Fighting has forced thousands to flee their homes in recent days and some 650,000 civilians are without access to aid, according to the United Nations (UN) Humanitarian Co-ordinator for South Sudan.

Children as young as seven have been raped and whole villages burned to the ground in the latest violence, the UN's children's fund said. Four civilians were killed when mortar bombs hit a UN compound near an oilfield on Tuesday.

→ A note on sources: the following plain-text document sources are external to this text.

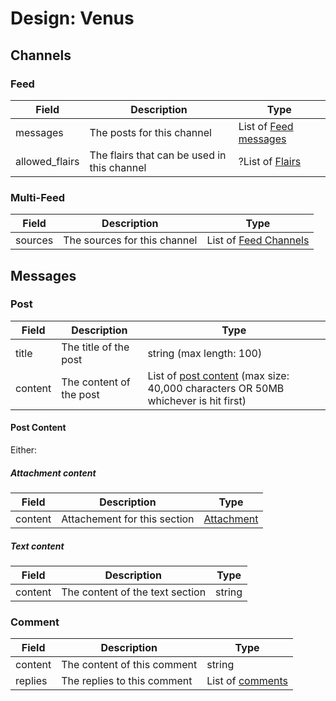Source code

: # Design: Venus

## Channels

### Feed

| Field | Description | Type |
|-------|-------------|------|
| messages | The posts for this channel | List of [Feed messages](#post) |
| allowed_flairs | The flairs that can be used in this channel | ?List of [Flairs](design-Roam.md#flairs) |

### Multi-Feed

| Field | Description | Type |
|-------|-------------|------|
| sources | The sources for this channel  | List of [Feed Channels](#feed)

## Messages

### Post

| Field | Description | Type |
|-------|-------------|------|
| title | The title of the post | string (max length: 100) |
| content | The content of the post | List of [post content](#post-content) (max size: 40,000 characters OR 50MB whichever is hit first) |

#### Post Content

Either:

##### Attachment content

| Field | Description | Type |
|-------|-------------|------|
| content | Attachement for this section | [Attachment](design-Roam.md#Attachment) |

##### Text content

| Field | Description | Type |
|-------|-------------|------|
| content | The content of the text section | string |

### Comment

| Field | Description | Type |
|-------|-------------|------|
| content | The content of this comment | string |
| replies | The replies to this comment | List of [comments](#comment) |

But while images of the conflict in Syria are regularly in the news due to widespread use of social media, aid workers said it was barely possible to get a mobile phone signal in most of South Sudan so the ongoing violence received little attention.

Conflict

"You have a level of violence which is unheard of," Yves Daccord, director general of the International Committee of the Red Cross (ICRC) told the Thomson Reuters Foundation.

"There is no respect ... It's about revenge, nothing else."

The world's newest state, which declared independence from Sudan in 2011, was plunged into conflict nearly 18 months ago between forces loyal to President Salva Kiir and rebels allied with his former deputy, Riek Machar.

The conflict in the north-eastern African nation reopened ethnic faultlines between Kiir's Dinka people and Machar's forces, who are largely ethnic Nuer.

The medical charity Medecins Sans Frontieres (MSF) said over 11,000 newly displaced people have arrived at a United Nations (UN) base in Bentiu, Unity State, in the country's north, in last few weeks with "horrific accounts of violence".

Cycle of violence

"What concerns me the most is nobody is interested in South Sudan," Daccord said. "People are a bit tired."

South Sudan is ICRC's second biggest operation in the world after Syria, with a budget of $140m. It could be its largest by mid June, when it will appeal for additional funds.

Fighting has forced ICRC to evacuate some staff from Leer in Unity State and MSF staff in Leer have fled into the bush, taking nine patients with them, including three babies.

Attacks on health facilities appear to be driven by revenge and a lack of control over young fighters, Daccord said.

"Some of them - but it's rare - will tell you: "Yes, we understand that [it is illegal to attack health facilities], but it's difficult because the others did the same, so it's difficult to stop my people'," he said.

"Everything is done to create a cycle of violence and that is what worries me so much."